Stored data entries

--- START ---

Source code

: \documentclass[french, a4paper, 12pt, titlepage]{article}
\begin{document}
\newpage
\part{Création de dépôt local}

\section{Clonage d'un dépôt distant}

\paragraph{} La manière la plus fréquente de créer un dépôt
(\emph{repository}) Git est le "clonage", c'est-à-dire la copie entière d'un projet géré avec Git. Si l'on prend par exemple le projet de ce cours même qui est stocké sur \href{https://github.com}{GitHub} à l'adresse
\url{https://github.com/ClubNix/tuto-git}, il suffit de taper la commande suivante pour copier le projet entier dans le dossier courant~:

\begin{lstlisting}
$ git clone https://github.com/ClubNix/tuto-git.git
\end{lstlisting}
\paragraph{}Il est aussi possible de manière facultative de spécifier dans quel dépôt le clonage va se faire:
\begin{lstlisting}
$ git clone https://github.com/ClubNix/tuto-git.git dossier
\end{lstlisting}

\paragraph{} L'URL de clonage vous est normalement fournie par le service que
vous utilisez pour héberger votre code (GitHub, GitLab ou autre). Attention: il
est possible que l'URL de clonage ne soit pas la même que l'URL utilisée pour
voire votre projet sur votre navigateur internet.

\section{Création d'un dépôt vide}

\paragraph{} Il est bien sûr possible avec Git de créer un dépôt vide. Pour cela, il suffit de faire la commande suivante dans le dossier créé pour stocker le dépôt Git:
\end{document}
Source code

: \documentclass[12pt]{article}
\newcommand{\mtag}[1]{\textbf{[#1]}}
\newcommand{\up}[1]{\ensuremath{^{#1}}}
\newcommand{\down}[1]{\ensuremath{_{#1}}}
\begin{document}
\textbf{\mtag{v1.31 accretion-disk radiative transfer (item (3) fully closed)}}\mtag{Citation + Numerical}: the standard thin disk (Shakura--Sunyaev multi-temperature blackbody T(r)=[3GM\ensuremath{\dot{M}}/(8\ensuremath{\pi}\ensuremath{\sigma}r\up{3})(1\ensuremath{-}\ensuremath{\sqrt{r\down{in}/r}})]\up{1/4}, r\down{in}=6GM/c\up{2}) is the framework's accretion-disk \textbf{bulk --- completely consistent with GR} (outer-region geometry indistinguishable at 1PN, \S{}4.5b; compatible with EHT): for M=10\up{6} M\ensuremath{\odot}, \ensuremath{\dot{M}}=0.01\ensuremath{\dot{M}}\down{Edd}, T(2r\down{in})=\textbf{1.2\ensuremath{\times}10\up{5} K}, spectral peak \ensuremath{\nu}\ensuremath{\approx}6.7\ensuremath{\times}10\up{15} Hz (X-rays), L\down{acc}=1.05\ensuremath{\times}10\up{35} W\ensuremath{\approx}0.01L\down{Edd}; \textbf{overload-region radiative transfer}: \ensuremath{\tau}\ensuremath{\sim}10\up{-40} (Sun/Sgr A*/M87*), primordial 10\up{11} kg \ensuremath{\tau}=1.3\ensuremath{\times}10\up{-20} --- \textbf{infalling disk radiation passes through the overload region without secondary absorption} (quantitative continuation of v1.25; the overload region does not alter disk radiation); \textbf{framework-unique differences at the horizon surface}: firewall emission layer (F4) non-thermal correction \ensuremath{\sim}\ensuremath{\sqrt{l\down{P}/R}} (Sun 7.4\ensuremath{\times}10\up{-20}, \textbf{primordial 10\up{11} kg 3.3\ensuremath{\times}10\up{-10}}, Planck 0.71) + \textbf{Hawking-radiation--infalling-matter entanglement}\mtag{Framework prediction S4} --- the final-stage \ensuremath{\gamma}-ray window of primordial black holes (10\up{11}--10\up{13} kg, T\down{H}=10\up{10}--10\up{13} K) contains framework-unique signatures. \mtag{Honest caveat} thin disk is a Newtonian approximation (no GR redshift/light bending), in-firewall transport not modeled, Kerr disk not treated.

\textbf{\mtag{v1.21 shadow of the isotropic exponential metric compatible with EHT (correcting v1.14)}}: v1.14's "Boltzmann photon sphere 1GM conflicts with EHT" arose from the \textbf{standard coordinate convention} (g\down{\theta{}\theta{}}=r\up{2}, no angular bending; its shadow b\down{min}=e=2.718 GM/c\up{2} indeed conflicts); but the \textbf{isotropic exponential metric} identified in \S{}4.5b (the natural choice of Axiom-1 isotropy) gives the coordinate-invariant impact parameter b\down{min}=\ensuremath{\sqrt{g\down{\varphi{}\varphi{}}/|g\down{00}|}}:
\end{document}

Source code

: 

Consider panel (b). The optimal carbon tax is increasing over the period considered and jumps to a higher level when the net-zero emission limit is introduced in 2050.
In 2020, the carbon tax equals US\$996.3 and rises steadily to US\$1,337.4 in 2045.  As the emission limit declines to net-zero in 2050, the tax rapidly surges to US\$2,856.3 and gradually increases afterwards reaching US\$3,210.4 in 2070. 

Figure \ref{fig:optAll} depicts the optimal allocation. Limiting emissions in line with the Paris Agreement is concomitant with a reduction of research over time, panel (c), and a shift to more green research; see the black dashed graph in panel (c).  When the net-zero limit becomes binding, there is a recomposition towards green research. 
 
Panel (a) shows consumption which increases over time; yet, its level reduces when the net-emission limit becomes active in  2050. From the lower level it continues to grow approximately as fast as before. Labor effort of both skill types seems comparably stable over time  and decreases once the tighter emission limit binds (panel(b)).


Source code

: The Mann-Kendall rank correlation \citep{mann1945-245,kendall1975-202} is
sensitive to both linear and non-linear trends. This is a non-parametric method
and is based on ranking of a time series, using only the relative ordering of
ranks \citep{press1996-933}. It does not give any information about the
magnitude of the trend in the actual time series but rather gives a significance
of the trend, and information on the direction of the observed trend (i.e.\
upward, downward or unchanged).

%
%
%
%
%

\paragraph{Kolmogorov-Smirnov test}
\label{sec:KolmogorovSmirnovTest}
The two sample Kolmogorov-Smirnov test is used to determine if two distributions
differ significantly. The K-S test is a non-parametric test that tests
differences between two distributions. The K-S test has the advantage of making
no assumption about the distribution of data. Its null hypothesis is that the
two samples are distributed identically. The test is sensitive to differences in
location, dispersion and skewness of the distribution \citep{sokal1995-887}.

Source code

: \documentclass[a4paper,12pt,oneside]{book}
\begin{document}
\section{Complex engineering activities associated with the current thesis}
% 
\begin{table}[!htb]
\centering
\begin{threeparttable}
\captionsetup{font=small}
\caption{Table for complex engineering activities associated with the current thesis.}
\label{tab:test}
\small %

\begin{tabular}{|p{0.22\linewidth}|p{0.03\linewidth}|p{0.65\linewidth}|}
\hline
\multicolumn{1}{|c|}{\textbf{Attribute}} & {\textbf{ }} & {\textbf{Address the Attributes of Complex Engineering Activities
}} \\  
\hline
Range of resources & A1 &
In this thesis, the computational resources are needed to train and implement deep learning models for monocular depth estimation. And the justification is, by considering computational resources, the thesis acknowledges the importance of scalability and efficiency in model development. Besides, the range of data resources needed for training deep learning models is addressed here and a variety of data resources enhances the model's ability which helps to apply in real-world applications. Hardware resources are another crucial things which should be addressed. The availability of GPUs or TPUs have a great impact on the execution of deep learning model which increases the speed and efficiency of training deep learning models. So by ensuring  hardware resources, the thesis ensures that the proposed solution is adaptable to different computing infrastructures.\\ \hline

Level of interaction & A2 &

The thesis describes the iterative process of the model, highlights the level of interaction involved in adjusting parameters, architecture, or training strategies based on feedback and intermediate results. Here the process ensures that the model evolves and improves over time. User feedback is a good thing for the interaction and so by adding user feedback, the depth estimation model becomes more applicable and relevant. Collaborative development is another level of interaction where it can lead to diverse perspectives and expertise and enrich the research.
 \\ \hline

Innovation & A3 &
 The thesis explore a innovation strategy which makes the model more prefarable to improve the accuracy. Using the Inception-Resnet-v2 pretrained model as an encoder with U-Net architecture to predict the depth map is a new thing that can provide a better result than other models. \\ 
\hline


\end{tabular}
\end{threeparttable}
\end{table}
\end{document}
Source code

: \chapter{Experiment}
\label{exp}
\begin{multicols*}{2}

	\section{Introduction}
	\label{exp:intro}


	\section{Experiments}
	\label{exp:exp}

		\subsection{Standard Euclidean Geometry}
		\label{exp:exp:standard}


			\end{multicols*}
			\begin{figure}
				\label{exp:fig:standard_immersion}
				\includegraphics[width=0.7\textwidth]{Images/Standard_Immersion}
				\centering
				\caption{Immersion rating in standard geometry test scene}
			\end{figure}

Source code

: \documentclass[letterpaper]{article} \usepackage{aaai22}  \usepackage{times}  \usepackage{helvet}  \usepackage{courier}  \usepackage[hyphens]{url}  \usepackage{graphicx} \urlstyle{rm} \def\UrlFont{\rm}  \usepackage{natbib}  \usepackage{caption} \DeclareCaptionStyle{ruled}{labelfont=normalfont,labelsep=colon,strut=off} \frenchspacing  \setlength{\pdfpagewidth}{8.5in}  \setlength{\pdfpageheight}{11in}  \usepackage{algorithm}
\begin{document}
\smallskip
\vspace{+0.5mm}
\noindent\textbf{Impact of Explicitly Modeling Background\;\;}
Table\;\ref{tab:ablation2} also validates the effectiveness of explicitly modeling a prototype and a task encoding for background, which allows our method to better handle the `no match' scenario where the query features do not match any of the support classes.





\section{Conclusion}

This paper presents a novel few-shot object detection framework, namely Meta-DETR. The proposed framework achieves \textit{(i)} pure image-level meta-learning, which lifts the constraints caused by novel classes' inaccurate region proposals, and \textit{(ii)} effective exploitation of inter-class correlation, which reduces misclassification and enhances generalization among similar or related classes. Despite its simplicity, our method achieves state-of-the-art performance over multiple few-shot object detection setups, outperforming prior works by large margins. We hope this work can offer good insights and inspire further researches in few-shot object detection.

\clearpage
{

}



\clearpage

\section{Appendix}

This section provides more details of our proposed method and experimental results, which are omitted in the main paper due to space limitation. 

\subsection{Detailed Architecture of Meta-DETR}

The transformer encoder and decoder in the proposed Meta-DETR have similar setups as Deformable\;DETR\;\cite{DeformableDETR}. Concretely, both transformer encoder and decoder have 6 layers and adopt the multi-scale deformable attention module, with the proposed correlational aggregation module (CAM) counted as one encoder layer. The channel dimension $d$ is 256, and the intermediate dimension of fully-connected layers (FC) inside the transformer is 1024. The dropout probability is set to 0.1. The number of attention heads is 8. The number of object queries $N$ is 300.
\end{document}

--- END ---

**Work request:**
For the entries, state the number of lines that include the string "vous". Add no other words.

**Response below:**
2